O livro iria ser lido com entusiasmo também por um pequeno editor, o Lúcio de Abreu, que me disse: “Isto tem cheiro de sucesso.” Só que no meio do caminho – já com os originais na gráfica -, ele iria revelar suas dificuldades financeiras, naquele momento, para produzi-lo. Foi uma confissão desesperadora. Olha eu de novo uivando para a Lua. O que fazer?

Foi aí que entrou em ação uma verdadeira corrente da solidariedade para que este livro viesse a ser publicado, liderada por um colega do departamento de criação da finada Denison Propaganda, chamado José Monserrat Filho, atualmente editor do Jornal da Ciência, da SBPC, e até hoje um amigo de fé. Ele arregimentou um mutirão: o produtor gráfico da Agência, o saudoso Bilé, que iria conseguir gratuitamente o fotolito da capa, que foi criada de mão beijada por um talentoso diretor de arte, o Cláudio Sendin. Carlos Estevão de Souza Filho fez a foto da contra-capa, que teve layout de Joaquim Pêcego, o velho Pá. A produção do livro acabou se tornando uma ação entre colegas de trabalho – não dá para esquecer aqui a extrema boa vontade de outros ali, como Aldyr Nunes e Federico Spitale -, que deram a sua contribuição pessoal para aliviar os custos e viabilizar a edição do livro. Celso Japiassú, o entusiasmado leitor da primeira hora, escreveu a orelha. E assim este Um Cão Uivando para a Lua foi embalado para as livrarias, no dia 14 de novembro de 1972, vindo a merecer também a solidariedade da crítica, dos leitores, dos escritores.

E estes se manifestavam através de cartas, ou por telefone. Nomes consagrados – como Jorge Amado, Marques Rebelo, José Américo de Almeida, Osman Lins e o português José Cardoso Pires – brindaram o estreante com calorosas palavras de incentivo. É preciso dizer que até então o autor destas linhas não conhecia pessoalmente aqueles escritores. Minhas – poucas – relações eram com outros. Numa curta temporada no Jornal da Bahia, trabalhara com Ariovaldo Matos e João Carlos Teixeira Gomes e, na Última Hora de São Paulo, com Ignácio de Loyola Brandão, que num começo de tarde, antes da zorra começar na Redação, me mostrou as páginas de um livro que estava escrevendo, o Depois do Sol. Naqueles primeiros tempos de São Paulo cheguei a conhecer Marcos Rey, já um autor de best-sellers e um excelente sujeito, que sempre me recebia em sua casa de copo na mão, enquanto a sua mulher, a doce Palma, se apressava em preparar um rango; e João Antônio, que me impressionara vivamente com o seu Malagueta, Perus e Bacanaço, e com quem havia perambulado uma vez pela noite paulistana, de ‘pé sujo’ em ‘pé sujo’, até o último bêbado olhar para o céu e gritar: “Não há possibilidade de estrelas!”

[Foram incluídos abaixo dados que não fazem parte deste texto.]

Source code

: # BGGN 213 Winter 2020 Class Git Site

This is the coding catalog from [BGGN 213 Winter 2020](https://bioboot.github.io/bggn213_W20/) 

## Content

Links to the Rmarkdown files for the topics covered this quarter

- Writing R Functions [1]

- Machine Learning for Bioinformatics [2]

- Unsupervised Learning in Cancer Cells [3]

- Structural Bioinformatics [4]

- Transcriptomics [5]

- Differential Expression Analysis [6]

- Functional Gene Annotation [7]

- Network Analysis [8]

Mas agora eu iria saber quem eram os outros. Da Manaus de Márcio Souza à Porto Alegre de Moacyr Scliar, do Recife de Hermilo Borba Filho à Ituiutaba de Luiz Vilela, da Bahia de João Ubaldo ao Paraná de Domingos Pellegrini Júnior, eles formavam um bando, com uma enorme concentração em Minas Gerais – Murilo Rubião, Wander Piroli, Sérgio Sant`Anna, Oswaldo França Jr., Roberto Drummond etc – e no Rio de Janeiro: não tardou muito para o escriba aqui estar sendo recebido por Ana Arruda e Antônio Callado – aquele lorde que tanta falta nos faz -, e Nélida Piñon, em cuja mesa cabia sempre a verve de Rubem Fonseca. Ah, Rubem Nosso Bem, quando vamos voltar a dar umas boas risadas? Agregadores era o que não faltava. Como o casal Laura e Cícero Sandroni, com suas feijoadas concorridíssimas, nas quais Antônio Houaiss, José J. Veiga, José Louzeiro, Marcos Santarrita, Edilberto Coutinho, Eglê Malheiros e Salim Miguel, entre tantos, tinham cadeira cativa. Em São Paulo, as casas de Ivan Ângelo, Moacir Amâncio e Edla van Steen estavam sempre de portas abertas para outros. Numa volta lá, acabei conhecendo o Raduan Nassar. E ficamos amigos para sempre. Parecia que todo mundo seguia ao pé da letra os versos de Carlos Drummond de Andrade: “Como viver sem conviver/ na praça de convites?”

Depois alguns de nós – como o Loyola, o João Antônio, este aqui e muitos mais – ganhamos a estrada, falando em tudo quanto era canto deste imenso e mal administrado País, com a polícia sempre atenta ao que falávamos. Pelo caminho, fomos envelhecendo, alguns morrendo e vieram outros e já não era mais a mesma história. Mas nunca me esqueci do que uma vez me disse a adorável e inteligentíssima Nélida Piñon: “Toda essa camaradagem um dia vai acabar. Quando o tal do mercado fizer as suas escolhas.” Não deu outra.

Bom, valha o que valer o relançamento deste livro agora, não poderia deixar de dedicá-lo, ainda uma vez mais, a Sonia Torres, que não só o viu nascer – antes de nossos filhos Gabriel e Tiago – mas também resiste ao meu lado, com sua solidariedade incondicional, por toda uma vida feita de bons e maus momentos.

Tanto quanto consigno aqui os meus agradecimentos à minha agente literária Marisa Gandelman e à Editora Record, que vem reunindo todos os meus cacos deixados pelas estradas para com eles compor um belo mosaico. Sérgio e Sônia Machado, Luciana Villas-Boas e Ana Paula Costa: segurem aí o meu abraço.

Se este esforço editorial valerá a pena, é com você, caro leitor.